** Excerpted records **
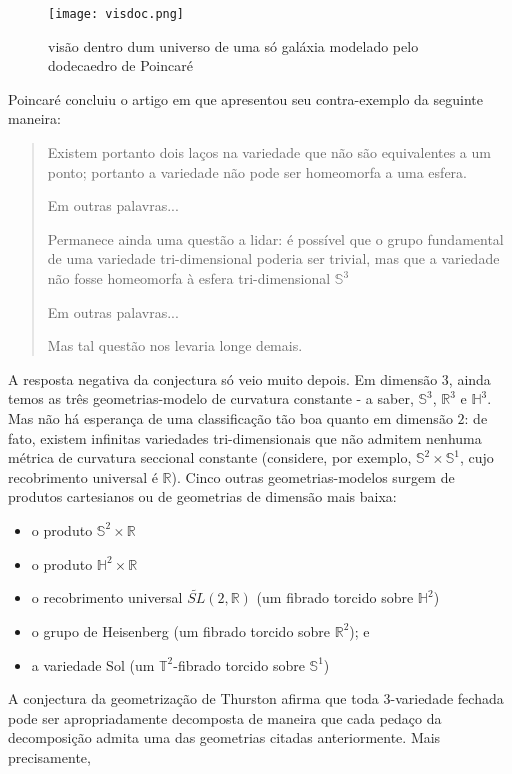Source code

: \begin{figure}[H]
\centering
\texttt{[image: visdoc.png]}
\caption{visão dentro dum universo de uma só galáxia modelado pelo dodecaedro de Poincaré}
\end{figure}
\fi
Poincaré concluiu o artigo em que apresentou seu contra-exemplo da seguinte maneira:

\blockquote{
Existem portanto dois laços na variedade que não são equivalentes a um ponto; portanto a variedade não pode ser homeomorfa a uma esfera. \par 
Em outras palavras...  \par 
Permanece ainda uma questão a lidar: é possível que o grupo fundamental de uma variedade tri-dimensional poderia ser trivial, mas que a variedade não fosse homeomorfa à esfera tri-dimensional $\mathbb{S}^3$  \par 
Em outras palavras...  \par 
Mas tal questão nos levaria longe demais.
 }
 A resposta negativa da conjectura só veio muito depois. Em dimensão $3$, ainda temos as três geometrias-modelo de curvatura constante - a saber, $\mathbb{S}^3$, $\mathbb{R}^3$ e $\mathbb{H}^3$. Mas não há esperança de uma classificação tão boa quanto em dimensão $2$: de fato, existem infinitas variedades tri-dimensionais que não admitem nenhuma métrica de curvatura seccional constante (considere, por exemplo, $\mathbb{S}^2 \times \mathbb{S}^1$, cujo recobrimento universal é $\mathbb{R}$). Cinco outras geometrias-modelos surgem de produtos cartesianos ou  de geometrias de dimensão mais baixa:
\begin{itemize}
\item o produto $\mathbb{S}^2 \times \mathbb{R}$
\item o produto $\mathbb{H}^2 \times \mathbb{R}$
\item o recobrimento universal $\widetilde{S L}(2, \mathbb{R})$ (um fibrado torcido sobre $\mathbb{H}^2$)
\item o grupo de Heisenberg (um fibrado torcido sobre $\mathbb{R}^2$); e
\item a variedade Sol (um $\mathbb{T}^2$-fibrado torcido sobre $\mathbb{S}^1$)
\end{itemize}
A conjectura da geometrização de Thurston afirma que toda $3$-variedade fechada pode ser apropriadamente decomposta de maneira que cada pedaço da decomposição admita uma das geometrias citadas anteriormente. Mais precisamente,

...

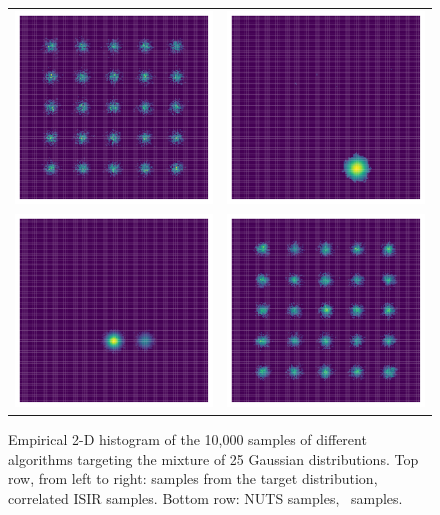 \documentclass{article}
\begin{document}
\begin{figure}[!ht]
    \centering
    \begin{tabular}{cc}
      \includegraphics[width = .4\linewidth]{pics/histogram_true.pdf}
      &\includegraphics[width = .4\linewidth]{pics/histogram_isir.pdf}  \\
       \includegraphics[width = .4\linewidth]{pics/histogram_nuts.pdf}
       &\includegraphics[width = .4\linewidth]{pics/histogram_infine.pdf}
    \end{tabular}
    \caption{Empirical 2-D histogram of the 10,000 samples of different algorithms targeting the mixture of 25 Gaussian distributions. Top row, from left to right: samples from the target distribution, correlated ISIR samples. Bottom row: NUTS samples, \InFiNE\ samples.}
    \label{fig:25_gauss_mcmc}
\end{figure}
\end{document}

** Work required **
Looking at the records above, return exactly the lines from the line with "Mas tal questão nos levaria longe demais." to the line with "A conjectura da", both ends included.

** Result **
Mas tal questão nos levaria longe demais.
 }
 A resposta negativa da conjectura só veio muito depois. Em dimensão $3$, ainda temos as três geometrias-modelo de curvatura constante - a saber, $\mathbb{S}^3$, $\mathbb{R}^3$ e $\mathbb{H}^3$. Mas não há esperança de uma classificação tão boa quanto em dimensão $2$: de fato, existem infinitas variedades tri-dimensionais que não admitem nenhuma métrica de curvatura seccional constante (considere, por exemplo, $\mathbb{S}^2 \times \mathbb{S}^1$, cujo recobrimento universal é $\mathbb{R}$). Cinco outras geometrias-modelos surgem de produtos cartesianos ou  de geometrias de dimensão mais baixa:
\begin{itemize}
\item o produto $\mathbb{S}^2 \times \mathbb{R}$
\item o produto $\mathbb{H}^2 \times \mathbb{R}$
\item o recobrimento universal $\widetilde{S L}(2, \mathbb{R})$ (um fibrado torcido sobre $\mathbb{H}^2$)
\item o grupo de Heisenberg (um fibrado torcido sobre $\mathbb{R}^2$); e
\item a variedade Sol (um $\mathbb{T}^2$-fibrado torcido sobre $\mathbb{S}^1$)
\end{itemize}
A conjectura da geometrização de Thurston afirma que toda $3$-variedade fechada pode ser apropriadamente decomposta de maneira que cada pedaço da decomposição admita uma das geometrias citadas anteriormente. Mais precisamente,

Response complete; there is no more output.